Data below:

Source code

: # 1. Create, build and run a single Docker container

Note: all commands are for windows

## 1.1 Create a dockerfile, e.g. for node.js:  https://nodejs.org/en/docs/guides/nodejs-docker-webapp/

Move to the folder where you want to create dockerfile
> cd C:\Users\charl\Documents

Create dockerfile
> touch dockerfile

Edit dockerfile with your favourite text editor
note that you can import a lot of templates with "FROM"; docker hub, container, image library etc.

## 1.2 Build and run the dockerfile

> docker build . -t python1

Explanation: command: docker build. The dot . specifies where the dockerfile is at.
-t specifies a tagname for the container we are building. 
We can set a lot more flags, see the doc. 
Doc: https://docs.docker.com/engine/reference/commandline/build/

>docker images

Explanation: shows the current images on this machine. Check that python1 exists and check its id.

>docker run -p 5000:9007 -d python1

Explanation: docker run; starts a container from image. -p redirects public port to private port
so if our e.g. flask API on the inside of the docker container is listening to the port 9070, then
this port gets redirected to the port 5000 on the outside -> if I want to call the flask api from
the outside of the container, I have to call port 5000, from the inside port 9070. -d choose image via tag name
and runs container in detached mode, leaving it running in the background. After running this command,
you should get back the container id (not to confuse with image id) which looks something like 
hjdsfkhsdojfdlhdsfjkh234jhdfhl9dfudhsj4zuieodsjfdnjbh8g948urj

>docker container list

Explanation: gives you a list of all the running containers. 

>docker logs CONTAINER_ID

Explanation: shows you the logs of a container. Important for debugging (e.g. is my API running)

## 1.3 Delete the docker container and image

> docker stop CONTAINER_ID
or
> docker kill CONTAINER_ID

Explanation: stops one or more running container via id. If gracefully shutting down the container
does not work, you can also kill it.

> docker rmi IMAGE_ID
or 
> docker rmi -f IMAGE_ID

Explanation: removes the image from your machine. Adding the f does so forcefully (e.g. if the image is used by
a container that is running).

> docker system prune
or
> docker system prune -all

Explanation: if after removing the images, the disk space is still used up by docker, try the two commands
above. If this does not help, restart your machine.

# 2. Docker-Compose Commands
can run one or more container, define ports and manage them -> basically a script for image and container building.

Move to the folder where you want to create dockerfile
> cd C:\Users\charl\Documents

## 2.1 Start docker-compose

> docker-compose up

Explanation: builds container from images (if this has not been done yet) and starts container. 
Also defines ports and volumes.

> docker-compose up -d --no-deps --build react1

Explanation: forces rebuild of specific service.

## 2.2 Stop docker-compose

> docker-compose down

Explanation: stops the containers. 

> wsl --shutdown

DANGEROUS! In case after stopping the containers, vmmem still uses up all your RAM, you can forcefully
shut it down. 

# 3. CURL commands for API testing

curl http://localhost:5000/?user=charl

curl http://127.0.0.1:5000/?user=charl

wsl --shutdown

End of Data.

● **Problem description**
This exercise needs each record retyped exactly as shown.

● **Response box**
Source code

: # 1. Create, build and run a single Docker container

Note: all commands are for windows

## 1.1 Create a dockerfile, e.g. for node.js:  https://nodejs.org/en/docs/guides/nodejs-docker-webapp/

Move to the folder where you want to create dockerfile
> cd C:\Users\charl\Documents

Create dockerfile
> touch dockerfile

Edit dockerfile with your favourite text editor
note that you can import a lot of templates with "FROM"; docker hub, container, image library etc.

## 1.2 Build and run the dockerfile

> docker build . -t python1

Explanation: command: docker build. The dot . specifies where the dockerfile is at.
-t specifies a tagname for the container we are building. 
We can set a lot more flags, see the doc. 
Doc: https://docs.docker.com/engine/reference/commandline/build/

>docker images

Explanation: shows the current images on this machine. Check that python1 exists and check its id.

>docker run -p 5000:9007 -d python1

Explanation: docker run; starts a container from image. -p redirects public port to private port
so if our e.g. flask API on the inside of the docker container is listening to the port 9070, then
this port gets redirected to the port 5000 on the outside -> if I want to call the flask api from
the outside of the container, I have to call port 5000, from the inside port 9070. -d choose image via tag name
and runs container in detached mode, leaving it running in the background. After running this command,
you should get back the container id (not to confuse with image id) which looks something like 
hjdsfkhsdojfdlhdsfjkh234jhdfhl9dfudhsj4zuieodsjfdnjbh8g948urj

>docker container list

Explanation: gives you a list of all the running containers. 

>docker logs CONTAINER_ID

Explanation: shows you the logs of a container. Important for debugging (e.g. is my API running)

## 1.3 Delete the docker container and image

> docker stop CONTAINER_ID
or
> docker kill CONTAINER_ID

Explanation: stops one or more running container via id. If gracefully shutting down the container
does not work, you can also kill it.

> docker rmi IMAGE_ID
or 
> docker rmi -f IMAGE_ID

Explanation: removes the image from your machine. Adding the f does so forcefully (e.g. if the image is used by
a container that is running).

> docker system prune
or
> docker system prune -all

Explanation: if after removing the images, the disk space is still used up by docker, try the two commands
above. If this does not help, restart your machine.

# 2. Docker-Compose Commands
can run one or more container, define ports and manage them -> basically a script for image and container building.

Move to the folder where you want to create dockerfile
> cd C:\Users\charl\Documents

## 2.1 Start docker-compose

> docker-compose up

Explanation: builds container from images (if this has not been done yet) and starts container. 
Also defines ports and volumes.

> docker-compose up -d --no-deps --build react1

Explanation: forces rebuild of specific service.

## 2.2 Stop docker-compose

> docker-compose down

Explanation: stops the containers. 

> wsl --shutdown

DANGEROUS! In case after stopping the containers, vmmem still uses up all your RAM, you can forcefully
shut it down. 

# 3. CURL commands for API testing

curl http://localhost:5000/?user=charl

curl http://127.0.0.1:5000/?user=charl

wsl --shutdown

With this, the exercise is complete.